1.
The beginning of love is to let those we love be perfectly themselves, and not to twist them to fit our own image. Otherwise we love only the reflection of ourselves we find in them.
Thomas Merton
Allow those we adore to be authentically themselves, rather than trying to mould them into our own likeness. Otherwise, what we are truly loving is the reflection of ourselves that can be found in them.
2.
My Lord God, I have no idea where I am going. I do not see the road ahead of me. I cannot know for certain where it will end. Nor do I really know myself, and the fact that I think that I am following Your Will does not mean that I am actually doing so. But I believe that the desire to please You does in fact please You. And I hope I have that desire in all that I am doing.
Thomas Merton
3.
Instead of hating the people you think are war-makers, hate the appetites and disorder in your own soul, which are the causes of war. If you love peace, then hate injustice, hate tyranny, hate greed - but hate these things in yourself, not in another.
Thomas Merton
4.
Our job is to love others without stopping to inquire whether or not they are worthy. That is not our business and, in fact, it is nobody's business. What we are asked to do is to love, and this love itself will render both ourselves and our neighbors worthy.
Thomas Merton
5.
You do not need to know precisely what is happening, or exactly where it is all going. What you need is to recognize the possibilities and challenges offered by the present moment, and to embrace them with courage, faith and hope.
Thomas Merton
6.
Love is our true destiny. We do not find the meaning of life by ourselves alone - we find it with another.
Thomas Merton
Affection is our ultimate objective.
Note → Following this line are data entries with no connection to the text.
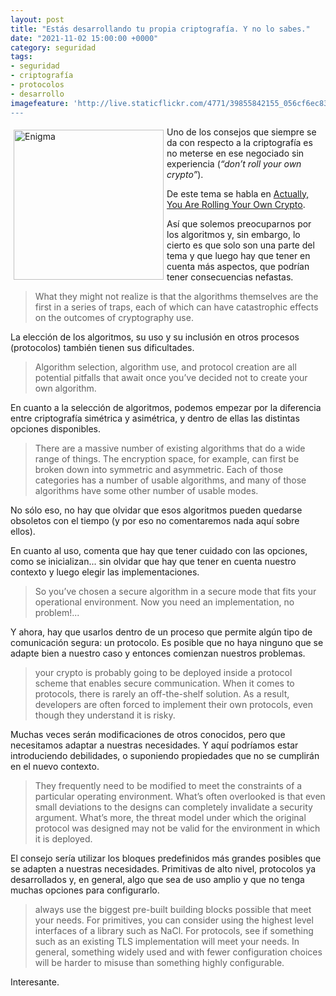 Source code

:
 ```yaml
---
layout: post
title: "Estás desarrollando tu propia criptografía. Y no lo sabes."
date: "2021-11-02 15:00:00 +0000"
category: seguridad
tags:
- seguridad
- criptografía
- protocolos
- desarrollo
imagefeature: 'http://live.staticflickr.com/4771/39855842155_056cf6ec83.jpg
---
```

<a href="https://www.flickr.com/photos/fernand0/39855842155/" title="Enigma "><img src="https://live.staticflickr.com/4771/39855842155_056cf6ec83.jpg" alt="Enigma " width="240" style="float:left; margin:5px"></a>
Uno de los consejos que siempre se da con respecto a la criptografía es no meterse en ese negociado sin experiencia (*“don’t roll your own crypto”*). 

De este tema se habla en [Actually, You Are Rolling Your Own Crypto](https://galois.com/blog/2021/03/actually-you-are-rolling-your-own-crypto/).

Así que solemos preocuparnos por los algoritmos y, sin embargo, lo cierto es que solo son una parte del tema y que luego hay que tener en cuenta más aspectos, que podrían tener consecuencias nefastas.

> What they might not realize is that the algorithms themselves are the first in a series of traps, each of which can have catastrophic effects on the outcomes of cryptography use.

La elección de los algoritmos, su uso y su inclusión en otros procesos (protocolos) también tienen sus dificultades.

> Algorithm selection, algorithm use, and protocol creation are all potential pitfalls that await once you’ve decided not to create your own algorithm. 

En cuanto a la selección de algoritmos, podemos empezar por la diferencia entre criptografía simétrica y asimétrica, y dentro de ellas las distintas opciones disponibles.

> There are a massive number of existing algorithms that do a wide range of things. The encryption space, for example, can first be broken down into symmetric and asymmetric. Each of those categories has a number of usable algorithms, and many of those algorithms have some other number of usable modes. 

No sólo eso, no hay que olvidar que esos algoritmos pueden quedarse obsoletos con el tiempo (y por eso no comentaremos nada aquí sobre ellos).

En cuanto al uso, comenta que hay que tener cuidado con las opciones, como se inicializan... sin olvidar que hay que tener en cuenta nuestro contexto y luego elegir las implementaciones.

> So you’ve chosen a secure algorithm in a secure mode that fits your operational environment. Now you need an implementation, no problem!...

Y ahora, hay que usarlos dentro de un proceso que permite algún tipo de comunicación segura: un protocolo. Es posible que no haya ninguno que se adapte bien a nuestro caso y entonces comienzan nuestros problemas.

> your crypto is probably going to be deployed inside a protocol scheme that enables secure communication. When it comes to protocols, there is rarely an off-the-shelf solution. As a result, developers are often forced to implement their own protocols, even though they understand it is risky.

Muchas veces serán modificaciones de otros conocidos, pero que necesitamos adaptar a nuestras necesidades. Y aquí podríamos estar introduciendo debilidades, o suponiendo propiedades que no se cumplirán en el nuevo contexto.

> They frequently need to be modified to meet the constraints of a particular operating environment. What’s often overlooked is that even small deviations to the designs can completely invalidate a security argument. What’s more, the threat model under which the original protocol was designed may not be valid for the environment in which it is deployed. 

El consejo sería utilizar los bloques predefinidos más grandes posibles que se adapten a nuestras necesidades. Primitivas de alto nivel, protocolos ya desarrollados y, en general, algo que sea de uso amplio y que no tenga muchas opciones para configurarlo.

> always use the biggest pre-built building blocks possible that meet your needs. For primitives, you can consider using the highest level interfaces of a library such as NaCl. For protocols, see if something such as an existing TLS implementation will meet your needs. In general, something widely used and with fewer configuration choices will be harder to misuse than something highly configurable.


Interesante.
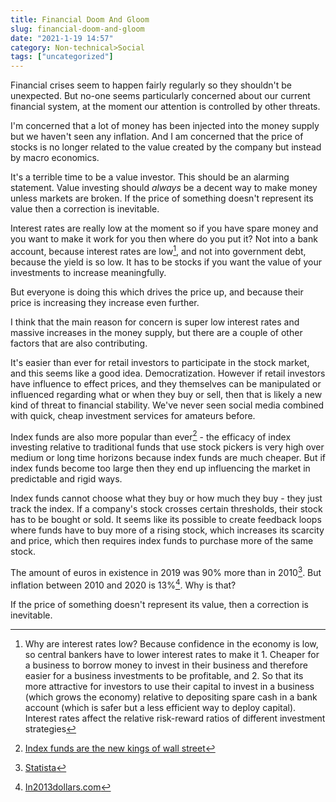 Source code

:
 ```yaml
---
title: Financial Doom And Gloom
slug: financial-doom-and-gloom
date: "2021-1-19 14:57"
category: Non-technical>Social
tags: ["uncategorized"]
---
```


Financial crises seem to happen fairly regularly so they shouldn't be
unexpected. But no-one seems particularly concerned about our current financial
system, at the moment our attention is controlled by other threats.

I'm concerned that a lot of money has been injected into the money supply but
we haven't seen any inflation. And I am concerned that the price of stocks
is no longer related to the value created by the company but instead by macro
economics.

It's a terrible time to be a value investor. This should be an alarming
statement. Value investing should _always_ be a decent way to make money
unless markets are broken. If the price of something doesn't represent its
value then a correction is inevitable.

Interest rates are really low at the moment so if you have spare money and you
want to make it work for you then where do you put it? Not into a bank account,
because interest rates are low[^1], and not into government debt, because
the yield is so low. It has to be stocks if you want the value of your
investments to increase meaningfully.

But everyone is doing this which drives the price up, and because their price
is increasing they increase even further.

I think that the main reason for concern is super low interest rates and
massive increases in the money supply, but there are a couple of other factors
that are also contributing.

It's easier than ever for retail investors to participate in the stock market,
and this seems like a good idea. Democratization. However if retail investors
have influence to effect prices, and they themselves can be manipulated or
influenced regarding what or when they buy or sell, then that is likely a new
kind of threat to financial stability. We've never seen social media combined
with quick, cheap investment services for amateurs before.

Index funds are also more popular than ever[^2] - the efficacy of index investing
relative to traditional funds that use stock pickers is very high over medium
or long time horizons because index funds are much cheaper. But if index
funds become too large then they end up influencing the market in predictable
and rigid ways.

Index funds cannot choose what they buy or how much they buy - they just track
the index. If a company's stock crosses certain thresholds, their stock has
to be bought or sold. It seems like its possible to create feedback loops where
funds have to buy more of a rising stock, which increases its scarcity and
price, which then requires index funds to purchase more of the same stock.

The amount of euros in existence in 2019 was 90% more than in 2010[^3].
But inflation between 2010 and 2020 is 13%[^4]. Why is that?

If the price of something doesn't represent its value, then a correction is
inevitable.

[^1]:
    Why are interest rates low? Because confidence in the economy is low, so
    central bankers have to lower interest rates to make it 1. Cheaper for a
    business to borrow money to invest in their business and therefore easier for a
    business investments to be profitable, and 2. So that its more attractive for
    investors to use their capital to invest in a business (which grows the economy)
    relative to depositing spare cash in a bank account (which is safer but a less
    efficient way to deploy capital). Interest rates affect the relative risk-reward
    ratios of different investment strategies

[^2]: [Index funds are the new kings of wall street](https://web.archive.org/web/20210119144242/https://www.wsj.com/articles/index-funds-are-the-new-kings-of-wall-street-11568799004)
[^3]: [Statista](https://www.statista.com/statistics/254220/value-of-euro-coins-in-circulation-since-2002/)
[^4]: [In2013dollars.com](https://www.in2013dollars.com/europe/inflation/2010)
We cannot discover the purpose of life solely - we uncover it with a companion.
7.
‎"Our job is to love others without stopping to inquire whether or not they are worthy.
Thomas Merton
'We must demonstrate affection for all, regardless of their worthiness.'
8.
The greatest need of our time is to clean out the enormous mass of mental and emotional rubbish that clutters our minds
Thomas Merton
The paramount requirement of our era is to purge the colossal abundance of psychological and sentimental debris that congests our brains.
9.
To be grateful is to recognize the Love of God in everything He has given us - and He has given us everything. Every breath we draw is a gift of His love, every moment of existence is a grace, for it brings with it immense graces from Him. Gratitude therefore takes nothing for granted, is never unresponsive, is constantly awakening to new wonder and to praise of the goodness of God. For the grateful person knows that God is good, not by hearsay but by experience. And that is what makes all the difference.
Thomas Merton
10.
Compassion is the keen awareness of the interdependence of all things.
Thomas Merton
Empathy is the deep understanding of the mutual reliance of all beings.
11.
In a world of noise, confusion and conflict it is necessary that there be places of silence, inner discipline and peace. In such places love can blossom.
Thomas Merton
In a realm of clamor, disarray and strife it is essential that there be spaces of serenity, self-control and tranquility. In such locations amity can flourish.
12.
People may spend their whole lives climbing the ladder of success only to find, once they reach the top, that the ladder is leaning against the wrong wall.
Thomas Merton
People may spend their lifetime striving for success only to discover, when they finally reach the crest of their ambitions, that the ladder was propped up against the wrong building.
13.
Love is not a matter of getting what you want. Quite the contrary. The insistence on always having what you want, on always being satisfied, on always being fulfilled, makes love impossible.
Thomas Merton
14.
Art enables us to find ourselves and lose ourselves at the same time.
Thomas Merton
15.
It is my belief, that we should not be too sure of having found Christ in ourselves until we have found him also in that part of humanity that is most remote from our own.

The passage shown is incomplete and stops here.